The quality of the wine begins in the vineyard. We’ve always believed this at Viticcio, and therefore we’ve always practiced viticulture with the utmost respect for the environment and for the people who work here, practicing organic and biodynamic agriculture.
In the past several years, we’ve committed ourselves even more deeply to the cause for sustainability and healthy vineyards. We began the move towards organic certification in 2013, and by 2017, all of our products will be certified organic. Of this, eight hectares are in fact biodynamic.
What does being organic or biodynamic mean for a winery? It doesn’t simply mean following specific rules and regulations in order to be certified, although that’s certainly important. It means embracing a certain mindset that respects the natural cycles and times of vine development, and using natural defenses and prevention against diseases, weeds, and the changes in climate. It means practicing patience, too, and allowing for a measure of unpredictability in changes of temperature and the “whims” of the weather.
Organic and biodynamic methods at Viticcio
Our enologist Daniele Innocenti answered some of the most frequently asked questions about organic viticulture. Read on to discover more about the management of our vines and grapes and how it reflects on the final product, our wines.

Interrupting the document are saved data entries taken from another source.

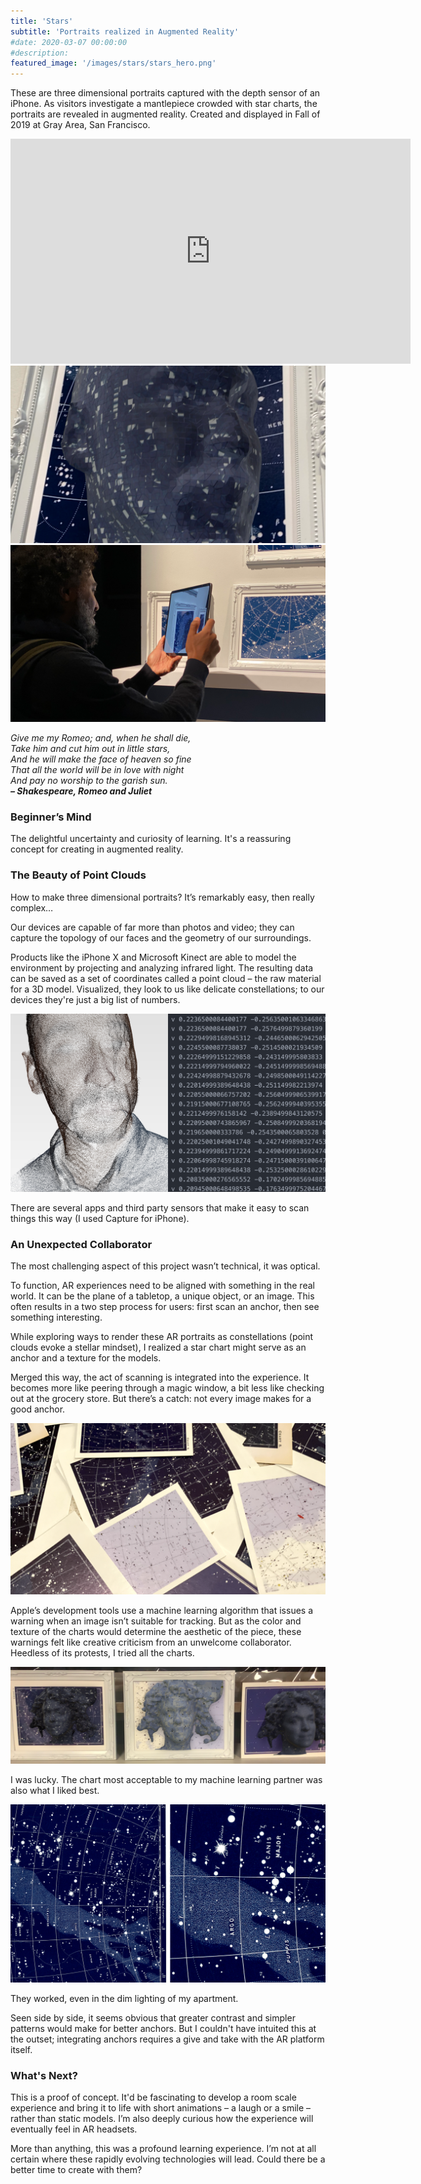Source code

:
 ```yaml
---
title: 'Stars'
subtitle: 'Portraits realized in Augmented Reality'
#date: 2020-03-07 00:00:00
#description:
featured_image: '/images/stars/stars_hero.png'
---
```


These are three dimensional portraits captured with the depth sensor of an iPhone. As visitors investigate a mantlepiece crowded with star charts, the portraits are revealed in augmented reality. Created and displayed in Fall of 2019 at Gray Area, San Francisco.

<iframe src="https://player.vimeo.com/video/377403981" width="640" height="360" frameborder="0" allow="autoplay; fullscreen" allowfullscreen></iframe>

<div class="gallery" data-columns="2">
	<img src ="/images/stars/stars_1.png"/>
	<img src ="/images/stars/stars_2.png"/>
</div>

<em>Give me my Romeo; and, when he shall die,<br>
Take him and cut him out in little stars,<br>
And he will make the face of heaven so fine<br>
That all the world will be in love with night<br>
And pay no worship to the garish sun.<br>
<strong>– Shakespeare, Romeo and Juliet</strong></em>

<h3>Beginner’s Mind</h3>
The delightful uncertainty and curiosity of learning. It's a reassuring concept for creating in augmented reality.

<h3>The Beauty of Point Clouds</h3>

How to make three dimensional portraits? It’s remarkably easy, then really complex…

Our devices are capable of far more than photos and video; they can capture the topology of our faces and the geometry of our surroundings.

Products like the iPhone X and Microsoft Kinect are able to model the environment by projecting and analyzing infrared light. The resulting data can be saved as a set of coordinates called a point cloud – the raw material for a 3D model. Visualized, they look to us like delicate constellations; to our devices they're just a big list of numbers.

<img src ="/images/stars/stars_3.png"/>

There are several apps and third party sensors that make it easy to scan things this way (I used Capture for iPhone). 

<h3>An Unexpected Collaborator</h3>
The most challenging aspect of this project wasn’t technical, it was optical.

To function, AR experiences need to be aligned with something in the real world. It can be the plane of a tabletop, a unique object, or an image. This often results in a two step process for users: first scan an anchor, then see something interesting.

While exploring ways to render these AR portraits as constellations (point clouds evoke a stellar mindset), I realized a star chart might serve as an anchor and a texture for the models.

Merged this way, the act of scanning is integrated into the experience. It becomes more like peering through a magic window, a bit less like checking out at the grocery store. But there’s a catch: not every image makes for a good anchor.

<img src ="/images/stars/stars_5.png"/>

Apple’s development tools use a machine learning algorithm that issues a warning when an image isn’t suitable for tracking. But as the color and texture of the charts would determine the aesthetic of the piece, these warnings felt like creative criticism from an unwelcome collaborator. Heedless of its protests, I tried all the charts.

<img src ="/images/stars/stars_6.png"/>

I was lucky. The chart most acceptable to my machine learning partner was also what I liked best.

<img src ="/images/stars/stars_7.png"/>

They worked, even in the dim lighting of my apartment.

Seen side by side, it seems obvious that greater contrast and simpler patterns would make for better anchors. But I couldn't have intuited this at the outset; integrating anchors requires a give and take with the AR platform itself.

<h3>What's Next?</h3>
This is a proof of concept. It'd be fascinating to develop a room scale experience and bring it to life with short animations – a laugh or a smile – rather than static models. I’m also deeply curious how the experience will eventually feel in AR headsets.

More than anything, this was a profound learning experience. I’m not at all certain where these rapidly evolving technologies will lead. Could there be a better time to create with them?
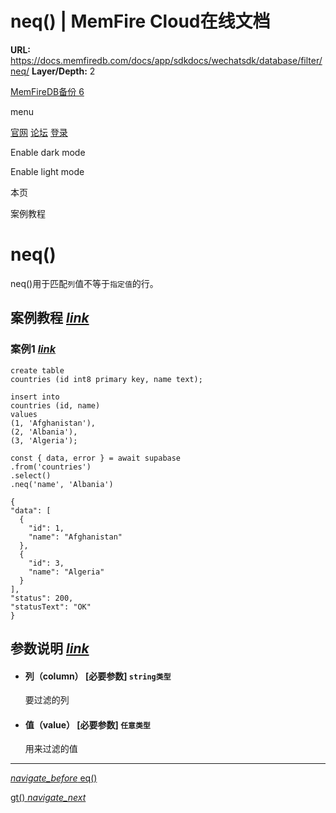 # neq() | MemFire Cloud在线文档

**URL:** https://docs.memfiredb.com/docs/app/sdkdocs/wechatsdk/database/filter/neq/
**Layer/Depth:** 2

[MemFireDB备份 6](/)

menu

[官网](https://memfiredb.com/)
[论坛](https://community.memfiredb.com/)
[登录](https://cloud.memfiredb.com/auth/login)

Enable dark mode

Enable light mode

本页

案例教程

# neq()

neq()用于匹配`列`值不等于`指定值`的行。

## 案例教程 [*link*](#%e6%a1%88%e4%be%8b%e6%95%99%e7%a8%8b)

### 案例1 [*link*](#%e6%a1%88%e4%be%8b1)

```
create table
countries (id int8 primary key, name text);

insert into
countries (id, name)
values
(1, 'Afghanistan'),
(2, 'Albania'),
(3, 'Algeria');
```

```
const { data, error } = await supabase
.from('countries')
.select()
.neq('name', 'Albania')
```

```
{
"data": [
  {
    "id": 1,
    "name": "Afghanistan"
  },
  {
    "id": 3,
    "name": "Algeria"
  }
],
"status": 200,
"statusText": "OK"
}
```

## 参数说明 [*link*](#%e5%8f%82%e6%95%b0%e8%af%b4%e6%98%8e)

* #### 列（column） [必要参数] `string类型`

  要过滤的列
* #### 值（value） [必要参数] `任意类型`

  用来过滤的值

---

[*navigate\_before* eq()](/docs/app/sdkdocs/wechatsdk/database/filter/eq/)

[gt() *navigate\_next*](/docs/app/sdkdocs/wechatsdk/database/filter/gt/)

Since you began organic and biodynamic practices, what differences have you noticed in the wines, soil, and in your work in general?
In my opinion, the wines reflect the terroir more, and they seem more personal and elegant. As a whole, they are richer. When you practice organic viticulture, the quantity of production diminishes, but as a consequence there’s an increase in quality.
The terrain has a greater biodiversity of vegetation, which helps discourage the growth of any one type of weed, and the soils in general are more resilient: they have greater capacity and resistance, overall.
What are the biodynamic methods that you practice?
Deep tilling, sowing particular mixes of seeds and herbs, making the preparations 500 and 501 (cow horn manure and cow horn silica), and stimulating the natural defense mechanisms of plants by using herbal infusions (Equisetum and nettle).
What are the pesticides and chemicals allowed in non-organic production, and how are these noted in the wines?
To protect the health of our vines, we simply use copper and sulfur. For the production of our wines, at the moment we’re doing some trial and error practices, and in our case we use only potassium metabisulfite. In fact, according to organic regulations we could use additional products, but we choose to use fewer and make our wines in the most natural way possible.
What are differences in production and the final wine between organic and non-organic wineries?
I think organic wineries have greater difficulties in managing emergencies, especially if it’s not done in a timely manner. And unfortunately, there’s little we can do about climate change and major weather events, which can really damage the vineyards. When these things happen, conventional wineries that don’t use organic practices can use chemicals that help the vines recover faster.
In organic wineries, the secret to success is damage prevention and good vineyard management. In addition, it’s important to remember that with organic wine, you produce quality, not quantity.
Practicing organic agriculture is not difficult, and I tell people that it means thinking about tomorrow. Biodynamic agriculture is already a different thing, because in addition to the management of the non-grapevine vegetation and of the soil, there are esoteric concepts that influence and connect to the whole system, which can be challenging to interpret.